We are interested in the probability that the first chunk inconsistency occurs minutes 15 and 45, and how this probability depends on the rate of the HeartBeat messages (\(\mathrm {c\_check}\)) and the rate of the chunk server failure (\(\mathrm {c\_fail}\)). We solve this as a threshold synthesis problem with threshold \({\ge }30\%\), path formula \(\phi \equiv (\mathrm {C}_{inc} = 0) \ U^{[15,45]} \ (\mathrm {C}_{inc} > 0)\), parameter intervals \(\mathrm {c\_check} \in [0.01,10]\) and \(\mathrm {c\_fail} \in [0.01,0.11]\), and volume tolerance \(\varepsilon =10\%\).

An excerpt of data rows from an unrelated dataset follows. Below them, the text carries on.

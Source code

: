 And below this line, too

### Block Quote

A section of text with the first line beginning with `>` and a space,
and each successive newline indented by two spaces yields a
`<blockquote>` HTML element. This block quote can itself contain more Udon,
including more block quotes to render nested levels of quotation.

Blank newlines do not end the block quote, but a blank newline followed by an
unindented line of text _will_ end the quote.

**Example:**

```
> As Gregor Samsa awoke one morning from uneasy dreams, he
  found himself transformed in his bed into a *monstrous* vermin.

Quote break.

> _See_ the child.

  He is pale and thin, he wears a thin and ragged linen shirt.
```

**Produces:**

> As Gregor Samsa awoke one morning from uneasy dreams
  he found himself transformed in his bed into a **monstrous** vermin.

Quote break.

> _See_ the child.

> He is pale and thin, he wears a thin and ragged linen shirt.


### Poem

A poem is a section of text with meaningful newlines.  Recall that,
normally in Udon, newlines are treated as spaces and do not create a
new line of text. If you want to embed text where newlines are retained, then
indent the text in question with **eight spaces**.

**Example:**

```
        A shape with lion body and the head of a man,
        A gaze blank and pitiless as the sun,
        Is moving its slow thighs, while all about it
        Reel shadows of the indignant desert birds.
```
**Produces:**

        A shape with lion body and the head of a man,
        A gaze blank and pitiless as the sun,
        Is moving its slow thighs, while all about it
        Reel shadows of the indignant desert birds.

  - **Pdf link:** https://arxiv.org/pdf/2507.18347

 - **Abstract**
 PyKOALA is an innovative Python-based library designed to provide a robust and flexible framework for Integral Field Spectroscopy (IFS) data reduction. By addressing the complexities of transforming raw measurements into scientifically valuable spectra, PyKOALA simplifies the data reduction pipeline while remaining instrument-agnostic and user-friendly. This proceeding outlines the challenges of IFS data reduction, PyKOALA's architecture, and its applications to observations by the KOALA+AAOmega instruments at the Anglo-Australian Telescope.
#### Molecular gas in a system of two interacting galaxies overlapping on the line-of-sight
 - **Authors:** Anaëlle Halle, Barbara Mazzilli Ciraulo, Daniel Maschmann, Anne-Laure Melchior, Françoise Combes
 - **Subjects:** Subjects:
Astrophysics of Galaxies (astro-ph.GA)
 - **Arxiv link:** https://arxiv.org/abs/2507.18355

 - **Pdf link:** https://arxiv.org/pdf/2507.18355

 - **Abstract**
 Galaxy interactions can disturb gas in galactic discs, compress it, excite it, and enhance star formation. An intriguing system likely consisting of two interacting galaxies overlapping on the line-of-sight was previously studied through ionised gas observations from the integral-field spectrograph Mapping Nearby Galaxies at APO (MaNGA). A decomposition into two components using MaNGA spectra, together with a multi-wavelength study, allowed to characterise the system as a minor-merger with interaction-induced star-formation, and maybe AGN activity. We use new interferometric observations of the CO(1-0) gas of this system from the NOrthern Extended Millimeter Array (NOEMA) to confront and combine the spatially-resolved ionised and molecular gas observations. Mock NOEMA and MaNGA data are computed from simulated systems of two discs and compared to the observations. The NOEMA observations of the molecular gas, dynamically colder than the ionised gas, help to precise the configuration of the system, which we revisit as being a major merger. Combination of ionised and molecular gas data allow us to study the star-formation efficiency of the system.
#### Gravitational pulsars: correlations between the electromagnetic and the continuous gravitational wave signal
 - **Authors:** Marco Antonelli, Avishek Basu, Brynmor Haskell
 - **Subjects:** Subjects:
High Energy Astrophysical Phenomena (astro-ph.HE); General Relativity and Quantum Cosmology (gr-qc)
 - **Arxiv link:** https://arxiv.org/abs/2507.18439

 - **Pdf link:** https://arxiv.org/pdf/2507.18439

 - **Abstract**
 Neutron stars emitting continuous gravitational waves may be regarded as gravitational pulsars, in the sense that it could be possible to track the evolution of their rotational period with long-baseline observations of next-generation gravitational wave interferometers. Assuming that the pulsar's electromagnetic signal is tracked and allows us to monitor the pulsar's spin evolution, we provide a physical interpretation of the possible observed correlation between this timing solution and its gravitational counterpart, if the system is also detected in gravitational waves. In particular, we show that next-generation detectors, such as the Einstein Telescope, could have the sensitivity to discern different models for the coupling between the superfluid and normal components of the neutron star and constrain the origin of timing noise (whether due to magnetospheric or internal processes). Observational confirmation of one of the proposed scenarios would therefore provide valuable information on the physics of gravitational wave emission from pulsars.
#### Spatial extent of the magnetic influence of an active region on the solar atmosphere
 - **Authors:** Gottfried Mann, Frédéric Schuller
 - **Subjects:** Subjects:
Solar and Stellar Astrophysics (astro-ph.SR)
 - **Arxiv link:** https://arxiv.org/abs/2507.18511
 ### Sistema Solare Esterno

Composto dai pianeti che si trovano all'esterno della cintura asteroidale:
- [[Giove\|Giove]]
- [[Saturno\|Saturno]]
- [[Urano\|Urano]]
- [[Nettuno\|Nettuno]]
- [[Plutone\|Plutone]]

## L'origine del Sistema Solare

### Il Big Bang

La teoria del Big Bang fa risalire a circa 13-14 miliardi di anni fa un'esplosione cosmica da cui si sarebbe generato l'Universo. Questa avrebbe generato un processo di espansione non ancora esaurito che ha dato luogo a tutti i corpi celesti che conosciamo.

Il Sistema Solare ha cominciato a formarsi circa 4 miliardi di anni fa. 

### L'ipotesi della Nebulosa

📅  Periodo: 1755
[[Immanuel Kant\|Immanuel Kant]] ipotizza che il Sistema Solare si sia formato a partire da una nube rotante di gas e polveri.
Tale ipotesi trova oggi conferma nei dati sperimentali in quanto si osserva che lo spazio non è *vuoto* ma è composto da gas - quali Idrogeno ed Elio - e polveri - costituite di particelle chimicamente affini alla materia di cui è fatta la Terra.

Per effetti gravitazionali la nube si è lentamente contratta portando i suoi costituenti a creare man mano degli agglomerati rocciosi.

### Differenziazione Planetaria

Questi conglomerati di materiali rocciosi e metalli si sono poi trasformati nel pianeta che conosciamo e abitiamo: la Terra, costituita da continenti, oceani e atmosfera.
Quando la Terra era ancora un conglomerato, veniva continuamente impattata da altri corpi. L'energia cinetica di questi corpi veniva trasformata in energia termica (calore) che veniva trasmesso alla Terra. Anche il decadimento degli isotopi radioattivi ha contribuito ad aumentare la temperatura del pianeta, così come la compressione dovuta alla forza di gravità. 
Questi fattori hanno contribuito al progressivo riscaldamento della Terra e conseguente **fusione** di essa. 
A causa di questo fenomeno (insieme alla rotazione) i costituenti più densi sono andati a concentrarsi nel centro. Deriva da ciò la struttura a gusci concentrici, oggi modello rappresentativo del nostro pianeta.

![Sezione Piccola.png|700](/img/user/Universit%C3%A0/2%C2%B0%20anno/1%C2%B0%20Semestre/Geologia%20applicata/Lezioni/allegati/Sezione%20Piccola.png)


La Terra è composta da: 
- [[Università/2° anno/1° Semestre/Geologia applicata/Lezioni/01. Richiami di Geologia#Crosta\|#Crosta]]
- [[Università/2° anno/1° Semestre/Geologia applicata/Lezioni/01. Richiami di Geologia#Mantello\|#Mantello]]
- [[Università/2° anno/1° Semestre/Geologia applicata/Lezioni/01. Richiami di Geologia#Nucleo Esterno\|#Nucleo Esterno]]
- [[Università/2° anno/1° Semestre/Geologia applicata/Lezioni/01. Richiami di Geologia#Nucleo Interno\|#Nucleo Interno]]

Results are shown in Fig. 2 (right), namely, the decomposition of the parameter space into subspaces satisfying the property (green), not satisfying (red), and uncertain (yellow). The pGSPN has around 139 K states and 740 K transitions, and the synthesis algorithm required around 11 K time steps and produced 460 final subspaces. The data-parallel GPU computation took 25 min, corresponding to more than 7-fold speedup with respect to the sequential algorithm.

Fig. 2.
figure 2

Left: pGSPN for a new variant of the GFS model [3]. Red boxes with question marks indicate parametric transitions. Right: Results of the threshold synthesis. (Color figure online)

Mitogen-Activated-Protein-Kinases cascade. In our second case study we consider the Mitogen-Activated-Protein-Kinases (MAPK) cascade [10], one of the most important signalling pathways that controls molecular growth through activation (i.e. phosphorylation) cascade of kinases. We use a SPN model introduced in [9] and study how two key reactions, namely activation by MAPKK-PP and deactivation by Phosphatase, affect the activation of the final kinases. We want to find rates of these reactions that maximise the probability that, within 50 and 55 min, the number of the activated kinases is between 25% and 50%. To this purpose, we formulate a max synthesis problem for property \(\phi \equiv G[50,55] \ (25\% \le \gamma \le 50\%)\), where \(\gamma \) is the percentage of the activated kinases. The interval for both reaction rates is [0.01, 0.1] and the probability tolerance \(\epsilon = 5\%\).

Fig. 3.
figure 3

Results of the max synthesis for the MAPK cascade. (Color figure online)

Figure 3 illustrates the results of max synthesis, namely, it shows the decomposition of the parameter space into subspaces maximising the property (green) and not maximising (red). The bounds on maximal probability are 57.4% and 62.4%. The pGSPN has around 100 K states and 911 K transitions, and the synthesis algorithm required around 121 K time steps and produced 259 final subspaces. The parallel GPU computation took 5 h, corresponding to more than 22-fold speedup with respect to the sequential CPU algorithm.

5 Conclusion

We have developed efficient algorithms for synthesising parameters in GSPNs, building on the automated translation of parametric GSPNs into parametric CTMCs. The experiments show that our approach allows us to exploit existing data-parallel algorithms for scalable synthesis of CTMCs, while retaining the modelling power provided by parametric GSPNs.